An action game released in November '04 for PC, Half Life 2 is a Valve Software brand (www.valvesoftware.com/). It is a single-player experience, differing from the developer's other big brand, Counter Strike. In Half Life 2, the research scientist, who unleashed the alien invasion, is joined by a colleague's daughter to fight their nemesis G-Man. The main characters have normal proportions, blemishes, five-o-clock shadows and other realistic imperfections.


Brain Zoos Darkwatch Trailer

Story, characters and context are Valve title trademarks. "We're the guys that bring story to the genre, create characters that are able to deliver emotion and messages without having to say a word by developing a really advanced facial animation system," says Lombardi. "When Half Life was put into production [in 1996], it was macho man twitchfest everywhere. The idea was if the shotgun's cool, a double-barrel shotgun's cooler, and a quad-barrel shotgun is the ultimate. We were like, 'Ok, that space is getting crowded, so maybe if we go the other way there would be some value and appeal to people.'"

Valve spent several years producing Half Life 2 with a $40 million budget, investing in technology that included a physics simulation system to run the game. Players are never taken out of the action - there are no cinematics. Character performances are done on the fly by a combination of different animated objects that are controlled by the AI (Artificial Intelligence), broad level commands given by animators and scene designers. Facial acting is blended in. The game was hand animated.

Valve's facial animation system uses 35 key muscle movements authored for each character, with particular focus on the eyes. "One of the fundamental things of our character performances is being able to sell the eyes," says producer Bill van Buren. "In a lot of games, characters look like dolls or plastic puppets, especially if they get more realistic. If they don't get the eyes right it's very off-putting. One of our engineers, Ken Birdwell, did a lot of research on eyes. They actually reflect the lights that are in the room, they change their focal lengths as they're looking at things, like how close or far away they are. And then we also had to model behaviors for when you change your gaze, like if you're going to turn and look at something else, how does it move? Do the eyes lead and the head follow, and the shoulders and body follow that?"

Valve's tools include the proprietary engine with a level editor called Hammer and the facial animation/scene construction program called Face Poser. All basic animation is done in Softimage| XSI; they worked in many versions including betas, says van Buren. Hardware was a mix because it provided compatibility testing for the game.

WARHAMMER 40,000

Released end of '04 for PC, Warhammer 40,000: Dawn of War, was developed by Relic Entertainment (www.relic.com) and published by THQ. It's a realtime strategy game, part of the Warhammer series.

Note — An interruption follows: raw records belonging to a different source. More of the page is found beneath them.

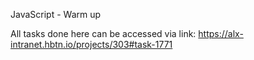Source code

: JavaScript - Warm up

All tasks done here can be accessed via link: https://alx-intranet.hbtn.io/projects/303#task-1771

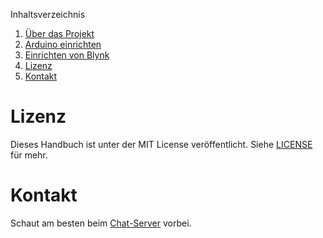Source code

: Inhaltsverzeichnis

1. [Über das Projekt](about.md)
1. [Arduino einrichten](einrichten.md)
1. [Einrichten von Blynk](blynk.md)
1. [Lizenz](#lizenz)
1. [Kontakt](#kontakt)

# Lizenz
Dieses Handbuch ist unter der MIT License veröffentlicht. Siehe [LICENSE](./LICENSE) für mehr.

# Kontakt
Schaut am besten beim [Chat-Server](https://chat.rancilio-pid.de/) vorbei.

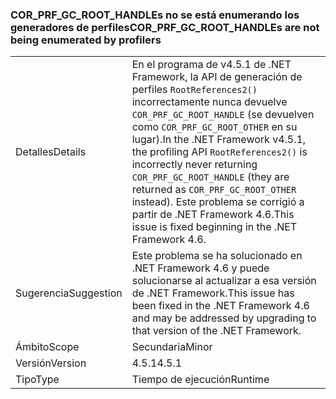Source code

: ### <a name="corprfgcroothandles-are-not-being-enumerated-by-profilers"></a><span data-ttu-id="561a6-101">COR_PRF_GC_ROOT_HANDLEs no se está enumerando los generadores de perfiles</span><span class="sxs-lookup"><span data-stu-id="561a6-101">COR_PRF_GC_ROOT_HANDLEs are not being enumerated by profilers</span></span>

|   |   |
|---|---|
|<span data-ttu-id="561a6-102">Detalles</span><span class="sxs-lookup"><span data-stu-id="561a6-102">Details</span></span>|<span data-ttu-id="561a6-103">En el programa de v4.5.1 de .NET Framework, la API de generación de perfiles <code>RootReferences2()</code> incorrectamente nunca devuelve <code>COR_PRF_GC_ROOT_HANDLE</code> (se devuelven como <code>COR_PRF_GC_ROOT_OTHER</code> en su lugar).</span><span class="sxs-lookup"><span data-stu-id="561a6-103">In the .NET Framework v4.5.1, the profiling API <code>RootReferences2()</code> is incorrectly never returning <code>COR_PRF_GC_ROOT_HANDLE</code> (they are returned as <code>COR_PRF_GC_ROOT_OTHER</code> instead).</span></span> <span data-ttu-id="561a6-104">Este problema se corrigió a partir de .NET Framework 4.6.</span><span class="sxs-lookup"><span data-stu-id="561a6-104">This issue is fixed beginning in the .NET Framework 4.6.</span></span>|
|<span data-ttu-id="561a6-105">Sugerencia</span><span class="sxs-lookup"><span data-stu-id="561a6-105">Suggestion</span></span>|<span data-ttu-id="561a6-106">Este problema se ha solucionado en .NET Framework 4.6 y puede solucionarse al actualizar a esa versión de .NET Framework.</span><span class="sxs-lookup"><span data-stu-id="561a6-106">This issue has been fixed in the .NET Framework 4.6 and may be addressed by upgrading to that version of the .NET Framework.</span></span>|
|<span data-ttu-id="561a6-107">Ámbito</span><span class="sxs-lookup"><span data-stu-id="561a6-107">Scope</span></span>|<span data-ttu-id="561a6-108">Secundaria</span><span class="sxs-lookup"><span data-stu-id="561a6-108">Minor</span></span>|
|<span data-ttu-id="561a6-109">Versión</span><span class="sxs-lookup"><span data-stu-id="561a6-109">Version</span></span>|<span data-ttu-id="561a6-110">4.5.1</span><span class="sxs-lookup"><span data-stu-id="561a6-110">4.5.1</span></span>|
|<span data-ttu-id="561a6-111">Tipo</span><span class="sxs-lookup"><span data-stu-id="561a6-111">Type</span></span>|<span data-ttu-id="561a6-112">Tiempo de ejecución</span><span class="sxs-lookup"><span data-stu-id="561a6-112">Runtime</span></span>|

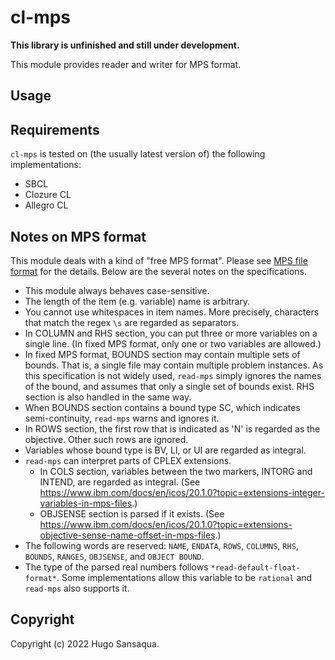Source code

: # cl-mps

**This library is unfinished and still under development.**

This module provides reader and writer for MPS format.

## Usage

## Requirements

`cl-mps` is tested on (the usually latest version of) the following implementations:

- SBCL
- Clozure CL
- Allegro CL


## Notes on MPS format

This module deals with a kind of "free MPS format". Please see [MPS file format](http://lpsolve.sourceforge.net/5.0/mps-format.htm) for the details. Below are the several notes on the specifications.


- This module always behaves case-sensitive.
- The length of the item (e.g. variable) name is arbitrary.
- You cannot use whitespaces in item names. More precisely, characters that match the regex `\s` are regarded as separators.
- In COLUMN and RHS section, you can put three or more variables on a single line. (In fixed MPS format, only one or two variables are allowed.)
- In fixed MPS format, BOUNDS section may contain multiple sets of bounds. That is, a single file may contain multiple problem instances. As this specification is not widely used, `read-mps` simply ignores the names of the bound, and assumes that only a single set of bounds exist. RHS section is also handled in the same way.
- When BOUNDS section contains a bound type SC, which indicates semi-continuity, `read-mps` warns and ignores it.
- In ROWS section, the first row that is indicated as 'N' is regarded as the objective. Other such rows are ignored.
- Variables whose bound type is BV, LI, or UI are regarded as integral.
- `read-mps` can interpret parts of CPLEX extensions.
  - In COLS section, variables between the two markers, INTORG and INTEND, are regarded as integral. (See https://www.ibm.com/docs/en/icos/20.1.0?topic=extensions-integer-variables-in-mps-files.)
  - OBJSENSE section is parsed if it exists. (See https://www.ibm.com/docs/en/icos/20.1.0?topic=extensions-objective-sense-name-offset-in-mps-files.)
- The following words are reserved: `NAME`, `ENDATA`, `ROWS`, `COLUMNS`, `RHS`, `BOUNDS`, `RANGES`, `OBJSENSE`, and `OBJECT BOUND`.
- The type of the parsed real numbers follows `*read-default-float-format*`. Some implementations allow this variable to be `rational` and `read-mps` also supports it.


## Copyright

Copyright (c) 2022 Hugo Sansaqua.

Of the many different races in its universe, Warhammer 40,000: Dawn of War features four, each with its own hierarchy of leader, vehicle and builder units. The Orcs are animalistic, gorilla-like green creatures. Space Marines are military units, armored, human and high-tech. The Eldar are humanoid and nearly weightless. Chaos are Space Marines gone bad. Gamers can play any race. All are constantly under attack.


Valve's Half Life 2, a single-player experience, was animated in Softimage|XSI.
"None of this stuff had ever been animated before in a way that we thought did it justice, so we really had a lot of freedom," says lead animator Erich Salloch.

The most complicated animation technique was Relic's synch kill system, which controlled how characters synched up and interacted. "When characters encounter each other and begin to fight hand to hand, once the game determines who's going to lose the battle, they synch up into a final kill where a character may pick up another one and punch him in the head. He'll actually react at the proper time or he'll get thrown," explains Salloch. "We tried to make those very entertaining and big. From an animation standpoint, that was our biggest hurdle, just getting those to work right because every unit in the game is a different size, so you may hit one guy in the stomach but if he's a different size you may hit him in the crotch."

The rest was straightforward keyframe animation, which went smoothly because of strong animators and texturers, no crazy code to write, and an intense preproduction phase. Salloch ignored little details like badges, preferring to capture the essence of each race. Since the camera is 35 meters above ground, gamers often see the characters from fairly far away.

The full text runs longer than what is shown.